Naquele momento, um murmúrio começou a percorrer o salão. Um aventureiro abriu a porta de vaivém.
Ele marchou com passos atrevidos, indiferentes, quase violentos. Seu capacete de aço parecia barato e sua armadura de couro estava encardida. Uma espada com um comprimento estranho pendia em sua cintura e, amarrado em seu braço esquerdo, havia também um escudinho redondo. Até um novato, pelo jeito, tinha um equipamento melhor.
Mas a plaquinha pendurada em seu pescoço era de prata. A terceira classificação.
— Matador de Goblins, senhor! — gritou a Sacerdotisa, provocando um coro de risadas entre os recém-chegados. Alguém que mata goblins? O mais fraco de todos os monstros?

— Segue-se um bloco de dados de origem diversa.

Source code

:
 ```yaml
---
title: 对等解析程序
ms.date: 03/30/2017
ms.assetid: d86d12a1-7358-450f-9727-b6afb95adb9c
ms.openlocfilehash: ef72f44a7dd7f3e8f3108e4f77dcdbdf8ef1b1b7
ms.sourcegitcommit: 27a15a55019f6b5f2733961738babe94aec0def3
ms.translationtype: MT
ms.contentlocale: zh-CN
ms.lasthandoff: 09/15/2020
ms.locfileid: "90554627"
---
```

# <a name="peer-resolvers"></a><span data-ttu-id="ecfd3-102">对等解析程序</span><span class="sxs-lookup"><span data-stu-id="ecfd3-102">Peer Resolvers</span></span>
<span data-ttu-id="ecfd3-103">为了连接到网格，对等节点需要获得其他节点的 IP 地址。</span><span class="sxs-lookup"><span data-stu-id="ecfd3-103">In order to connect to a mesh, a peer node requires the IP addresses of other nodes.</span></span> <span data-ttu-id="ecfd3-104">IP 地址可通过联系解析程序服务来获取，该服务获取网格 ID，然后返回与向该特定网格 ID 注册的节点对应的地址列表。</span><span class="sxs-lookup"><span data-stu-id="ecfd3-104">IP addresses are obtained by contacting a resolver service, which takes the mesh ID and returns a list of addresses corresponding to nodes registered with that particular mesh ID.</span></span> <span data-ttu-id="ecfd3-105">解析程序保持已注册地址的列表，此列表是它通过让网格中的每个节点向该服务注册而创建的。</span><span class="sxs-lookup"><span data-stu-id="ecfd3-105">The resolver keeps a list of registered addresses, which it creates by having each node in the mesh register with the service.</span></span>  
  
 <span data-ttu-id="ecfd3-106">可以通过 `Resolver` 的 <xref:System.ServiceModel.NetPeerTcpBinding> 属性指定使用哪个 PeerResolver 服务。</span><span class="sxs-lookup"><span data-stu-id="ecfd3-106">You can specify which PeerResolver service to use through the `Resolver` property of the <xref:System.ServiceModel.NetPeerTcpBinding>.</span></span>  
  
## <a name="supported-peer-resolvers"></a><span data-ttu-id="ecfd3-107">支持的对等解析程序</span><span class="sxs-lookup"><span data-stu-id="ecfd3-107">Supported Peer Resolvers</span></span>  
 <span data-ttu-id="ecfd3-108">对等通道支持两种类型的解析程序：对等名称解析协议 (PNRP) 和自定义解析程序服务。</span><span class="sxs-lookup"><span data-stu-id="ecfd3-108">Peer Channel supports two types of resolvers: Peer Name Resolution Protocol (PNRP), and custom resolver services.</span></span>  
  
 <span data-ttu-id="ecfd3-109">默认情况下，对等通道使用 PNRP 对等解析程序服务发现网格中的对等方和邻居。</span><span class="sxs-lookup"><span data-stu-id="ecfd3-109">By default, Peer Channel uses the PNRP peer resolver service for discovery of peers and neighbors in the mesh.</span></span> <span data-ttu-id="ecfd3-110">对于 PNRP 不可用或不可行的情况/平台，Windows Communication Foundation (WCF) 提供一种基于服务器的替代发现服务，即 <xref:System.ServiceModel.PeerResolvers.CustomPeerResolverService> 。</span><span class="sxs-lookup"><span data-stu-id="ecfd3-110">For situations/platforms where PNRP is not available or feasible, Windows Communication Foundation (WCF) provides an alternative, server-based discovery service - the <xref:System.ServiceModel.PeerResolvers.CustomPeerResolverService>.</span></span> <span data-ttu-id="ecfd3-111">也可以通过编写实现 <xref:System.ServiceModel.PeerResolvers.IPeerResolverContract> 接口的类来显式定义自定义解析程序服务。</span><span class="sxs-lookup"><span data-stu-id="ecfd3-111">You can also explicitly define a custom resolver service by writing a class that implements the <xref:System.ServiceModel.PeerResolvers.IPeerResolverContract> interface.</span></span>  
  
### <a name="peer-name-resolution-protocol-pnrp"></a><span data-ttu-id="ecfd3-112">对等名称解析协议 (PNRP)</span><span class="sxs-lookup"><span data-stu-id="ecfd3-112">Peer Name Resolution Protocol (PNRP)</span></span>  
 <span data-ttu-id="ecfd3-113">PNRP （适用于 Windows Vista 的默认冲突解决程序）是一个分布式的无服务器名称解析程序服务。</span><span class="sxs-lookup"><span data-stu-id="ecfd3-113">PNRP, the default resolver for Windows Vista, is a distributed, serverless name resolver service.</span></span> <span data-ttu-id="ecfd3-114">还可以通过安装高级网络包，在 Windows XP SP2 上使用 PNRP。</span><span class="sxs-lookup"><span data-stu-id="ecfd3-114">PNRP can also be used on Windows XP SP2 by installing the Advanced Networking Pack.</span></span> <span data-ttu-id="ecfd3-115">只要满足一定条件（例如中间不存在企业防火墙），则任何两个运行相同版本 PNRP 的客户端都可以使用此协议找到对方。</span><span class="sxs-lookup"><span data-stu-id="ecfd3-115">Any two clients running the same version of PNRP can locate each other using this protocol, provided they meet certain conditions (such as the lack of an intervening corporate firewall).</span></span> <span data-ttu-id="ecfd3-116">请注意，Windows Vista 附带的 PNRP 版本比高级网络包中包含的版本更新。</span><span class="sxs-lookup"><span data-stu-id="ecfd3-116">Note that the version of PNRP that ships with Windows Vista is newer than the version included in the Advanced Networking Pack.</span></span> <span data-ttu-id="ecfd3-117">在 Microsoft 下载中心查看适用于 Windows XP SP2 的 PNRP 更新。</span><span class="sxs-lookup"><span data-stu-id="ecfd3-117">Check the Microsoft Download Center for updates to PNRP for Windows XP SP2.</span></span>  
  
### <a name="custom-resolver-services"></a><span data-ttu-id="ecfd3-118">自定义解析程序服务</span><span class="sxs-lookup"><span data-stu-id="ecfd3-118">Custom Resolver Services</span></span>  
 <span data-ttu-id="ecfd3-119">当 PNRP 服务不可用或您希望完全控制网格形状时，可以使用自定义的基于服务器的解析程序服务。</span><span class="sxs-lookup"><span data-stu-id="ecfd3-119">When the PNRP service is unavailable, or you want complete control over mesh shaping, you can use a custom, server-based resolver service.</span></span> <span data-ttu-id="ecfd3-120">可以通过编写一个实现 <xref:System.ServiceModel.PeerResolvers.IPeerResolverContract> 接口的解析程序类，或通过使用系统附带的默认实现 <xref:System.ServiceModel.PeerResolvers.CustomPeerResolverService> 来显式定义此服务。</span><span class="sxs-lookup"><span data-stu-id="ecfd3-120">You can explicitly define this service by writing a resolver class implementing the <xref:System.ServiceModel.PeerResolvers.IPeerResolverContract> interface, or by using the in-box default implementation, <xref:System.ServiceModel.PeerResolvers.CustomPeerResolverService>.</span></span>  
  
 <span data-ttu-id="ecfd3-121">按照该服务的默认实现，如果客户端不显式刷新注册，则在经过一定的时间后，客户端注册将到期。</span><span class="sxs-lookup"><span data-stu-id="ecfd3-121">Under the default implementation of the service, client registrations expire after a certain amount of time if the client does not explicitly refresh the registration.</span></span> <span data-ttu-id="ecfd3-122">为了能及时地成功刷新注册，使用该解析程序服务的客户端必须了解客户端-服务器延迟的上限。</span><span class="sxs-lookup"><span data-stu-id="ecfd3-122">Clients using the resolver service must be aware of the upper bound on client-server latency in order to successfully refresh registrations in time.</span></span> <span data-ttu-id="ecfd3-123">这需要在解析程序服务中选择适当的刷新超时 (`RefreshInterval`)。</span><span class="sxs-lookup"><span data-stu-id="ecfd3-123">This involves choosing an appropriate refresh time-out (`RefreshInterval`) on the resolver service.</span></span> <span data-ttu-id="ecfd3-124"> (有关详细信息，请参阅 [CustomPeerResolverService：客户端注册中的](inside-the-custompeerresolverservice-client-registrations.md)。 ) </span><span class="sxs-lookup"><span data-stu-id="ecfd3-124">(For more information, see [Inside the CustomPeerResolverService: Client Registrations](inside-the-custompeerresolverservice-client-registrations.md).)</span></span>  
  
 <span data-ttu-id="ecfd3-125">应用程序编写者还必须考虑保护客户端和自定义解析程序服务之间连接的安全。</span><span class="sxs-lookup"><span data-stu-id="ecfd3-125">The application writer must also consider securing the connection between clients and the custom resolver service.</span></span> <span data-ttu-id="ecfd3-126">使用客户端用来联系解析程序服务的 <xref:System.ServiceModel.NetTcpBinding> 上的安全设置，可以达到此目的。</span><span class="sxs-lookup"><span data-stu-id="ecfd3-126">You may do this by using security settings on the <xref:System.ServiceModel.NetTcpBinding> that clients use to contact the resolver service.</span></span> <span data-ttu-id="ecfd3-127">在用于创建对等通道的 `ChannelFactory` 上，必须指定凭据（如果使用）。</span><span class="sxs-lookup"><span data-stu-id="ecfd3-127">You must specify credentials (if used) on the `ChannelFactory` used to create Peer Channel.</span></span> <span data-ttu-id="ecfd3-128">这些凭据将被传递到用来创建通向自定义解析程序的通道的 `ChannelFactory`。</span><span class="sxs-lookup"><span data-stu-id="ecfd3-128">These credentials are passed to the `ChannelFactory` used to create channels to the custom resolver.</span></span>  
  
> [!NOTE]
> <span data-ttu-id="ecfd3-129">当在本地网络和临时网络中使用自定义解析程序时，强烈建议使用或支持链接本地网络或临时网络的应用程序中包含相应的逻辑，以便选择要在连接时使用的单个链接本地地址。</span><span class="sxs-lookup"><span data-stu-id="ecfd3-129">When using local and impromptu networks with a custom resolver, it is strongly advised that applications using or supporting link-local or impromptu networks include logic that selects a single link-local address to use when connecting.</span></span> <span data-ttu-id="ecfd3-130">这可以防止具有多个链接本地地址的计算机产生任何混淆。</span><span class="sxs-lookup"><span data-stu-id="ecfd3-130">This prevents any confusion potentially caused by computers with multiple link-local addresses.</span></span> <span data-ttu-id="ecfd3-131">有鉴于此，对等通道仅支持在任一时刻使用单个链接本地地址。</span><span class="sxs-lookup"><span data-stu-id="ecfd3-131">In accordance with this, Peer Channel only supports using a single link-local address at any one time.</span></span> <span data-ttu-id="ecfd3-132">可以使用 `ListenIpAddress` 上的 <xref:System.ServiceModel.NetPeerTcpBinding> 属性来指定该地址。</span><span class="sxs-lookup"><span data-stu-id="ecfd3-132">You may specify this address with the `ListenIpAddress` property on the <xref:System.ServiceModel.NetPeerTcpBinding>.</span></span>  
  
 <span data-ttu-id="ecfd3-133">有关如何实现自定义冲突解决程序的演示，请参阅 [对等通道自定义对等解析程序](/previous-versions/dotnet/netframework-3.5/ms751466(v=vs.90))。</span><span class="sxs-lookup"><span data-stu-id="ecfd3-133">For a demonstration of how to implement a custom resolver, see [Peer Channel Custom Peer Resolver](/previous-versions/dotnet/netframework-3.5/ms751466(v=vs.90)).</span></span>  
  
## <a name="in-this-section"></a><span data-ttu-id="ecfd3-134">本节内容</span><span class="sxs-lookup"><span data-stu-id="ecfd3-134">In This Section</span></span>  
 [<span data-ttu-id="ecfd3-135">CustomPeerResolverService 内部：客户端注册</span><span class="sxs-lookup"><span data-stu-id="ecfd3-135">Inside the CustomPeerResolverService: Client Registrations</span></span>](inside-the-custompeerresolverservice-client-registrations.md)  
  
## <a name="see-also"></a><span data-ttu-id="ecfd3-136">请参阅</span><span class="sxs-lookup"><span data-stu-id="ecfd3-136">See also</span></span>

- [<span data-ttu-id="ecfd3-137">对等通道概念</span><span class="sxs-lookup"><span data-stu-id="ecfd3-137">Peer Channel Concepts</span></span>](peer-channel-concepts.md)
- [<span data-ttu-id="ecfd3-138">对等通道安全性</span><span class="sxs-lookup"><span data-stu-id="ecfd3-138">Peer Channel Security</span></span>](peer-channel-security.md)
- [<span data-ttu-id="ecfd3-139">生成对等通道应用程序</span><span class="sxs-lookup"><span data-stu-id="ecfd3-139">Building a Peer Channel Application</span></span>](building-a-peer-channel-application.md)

Alguns entre eles, é claro, não riram. Ao longo de cinco anos, o Matador de Goblins foi a salvação de um grande número de aldeias. E alguns dos que propunham se tornar aventureiros neste dia eram dessas aldeias. Sabiam muito bem sobre o aventureiro que, sozinho, enfrentava goblins. Alguns outros talvez tivessem ouvido falar sobre seus feitos em canções. Os bardos tendiam a deturpar os fatos, mas sua reputação constinuava melhorando.
Mesmo assim, o riso poderia ser perdoado. A maioria dos aspirantes a aventureiros no Salão da Guilda ainda não tinham passado pela matança de goblins; aqueles com experiência geralmente só cuidavam de um ou dois que começavam a vagar por perto de suas aldeias. Alguns deles talvez tivessem alguma vez estado em uma caverna, mas uma coisa nunca mudava: o fato de que os goblins eram os monstros mais fracos.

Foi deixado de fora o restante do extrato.